De artikelen komen overeen qua opbouw. Het tweede lid van de betreffende artikelen geeft de ingeslotene het recht op het dragen van eigen kleding en schoeisel, tenzij deze een gevaar kunnen opleveren voor de orde of veiligheid van de inrichting. Het vijfde lid beschrijft dat in de huisregels regels worden gesteld omtrent de aankoop door justitiabelen van gebruiksartikelen die niet door de directeur beschikbaar worden gesteld. Hieronder zullen de zorgplichten die uit de artikelen voortvloeien apart besproken worden en tot slot de aankoop van gebruiksartikelen.

Voor meer informatie over de in lid 2 genoemde zorgplicht kan het dossier ‘geestelijke verzorging’ geraadpleegd worden.

Ten aanzien van verpleegden is het belangrijk om te benoemen dat er bij niet-naleving van de zorgplicht, geen beklag ingediend kan worden door de verpleegden. Dit is het gevolg van beperktere beklagmogelijkheden in de Bvt dan in de Pbw en Bjj. Verpleegden kunnen enkel beklag indienen indien sprake is van het in het geheel niet betrachten van de zorgplicht. De volwassen en jeugdige justitiabele, en ook de vreemdeling kunnen wél beklag indienen over de wijze waarop de zorgplicht in een individueel geval wordt toegepast.
Artikel 59a Pbw geeft daarnaast de mogelijkheid om een verzoek tot formele bemiddeling te doen. 

Voeding

De algemene zorgplicht van de directeur houdt onder andere in dat de directeur er zorg voor draagt dat aan de ingeslotene voeding wordt verstrekt.[1]

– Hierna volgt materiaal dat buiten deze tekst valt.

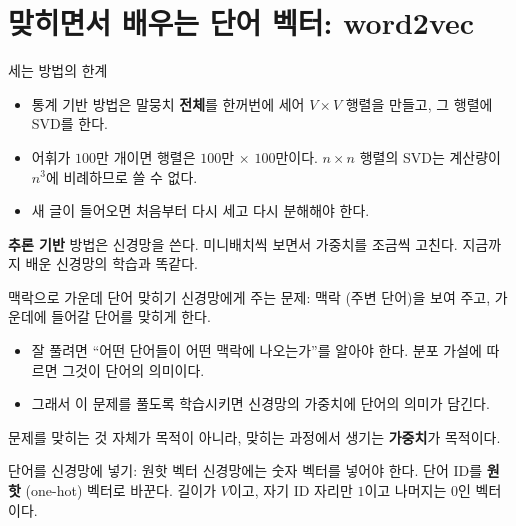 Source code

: \documentclass[aspectratio=169,11pt]{beamer}
\begin{document}
\section{맞히면서 배우는 단어 벡터: word2vec}

\begin{frame}{세는 방법의 한계}
\begin{itemize}
\item 통계 기반 방법은 말뭉치 \textbf{전체}를 한꺼번에 세어 $V\times V$ 행렬을 만들고, 그 행렬에 SVD를 한다.
\item 어휘가 $100$만 개이면 행렬은 $100$만 $\times$ $100$만이다.
$n\times n$ 행렬의 SVD는 계산량이 $n^3$에 비례하므로 쓸 수 없다.
\item 새 글이 들어오면 처음부터 다시 세고 다시 분해해야 한다.
\end{itemize}
\textbf{추론 기반} 방법은 신경망을 쓴다. 미니배치씩 보면서 가중치를 조금씩 고친다.
지금까지 배운 신경망의 학습과 똑같다.
\end{frame}

\begin{frame}{맥락으로 가운데 단어 맞히기}
신경망에게 주는 문제: 맥락 (주변 단어)을 보여 주고, 가운데에 들어갈 단어를 맞히게 한다.
\begin{itemize}
\item 잘 풀려면 ``어떤 단어들이 어떤 맥락에 나오는가''를 알아야 한다. 분포 가설에 따르면 그것이 단어의 의미이다.
\item 그래서 이 문제를 풀도록 학습시키면 신경망의 가중치에 단어의 의미가 담긴다.
\end{itemize}
\begin{keybox}
문제를 맞히는 것 자체가 목적이 아니라, 맞히는 과정에서 생기는 \textbf{가중치}가 목적이다.
\end{keybox}
\end{frame}

\begin{frame}{단어를 신경망에 넣기: 원핫 벡터}
신경망에는 숫자 벡터를 넣어야 한다. 단어 ID를 \textbf{원핫} (one-hot) 벡터로 바꾼다.
길이가 $V$이고, 자기 ID 자리만 $1$이고 나머지는 $0$인 벡터이다.
\vskip2mm
\end{frame}
\end{document}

Kwaliteit en hoeveelheid voeding
In de Nederlandse wet- en regelgeving zijn geen regels te vinden over de kwaliteit en hoeveelheid van het eten. Hier kan de commissie van toezicht een belangrijke rol spelen, door bijvoorbeeld een keer mee te eten in de inrichting om zo te peilen hoe de kwaliteit van het eten is. Ook het aantal klachten over het eten kan een indicatie zijn voor de kwaliteit ervan.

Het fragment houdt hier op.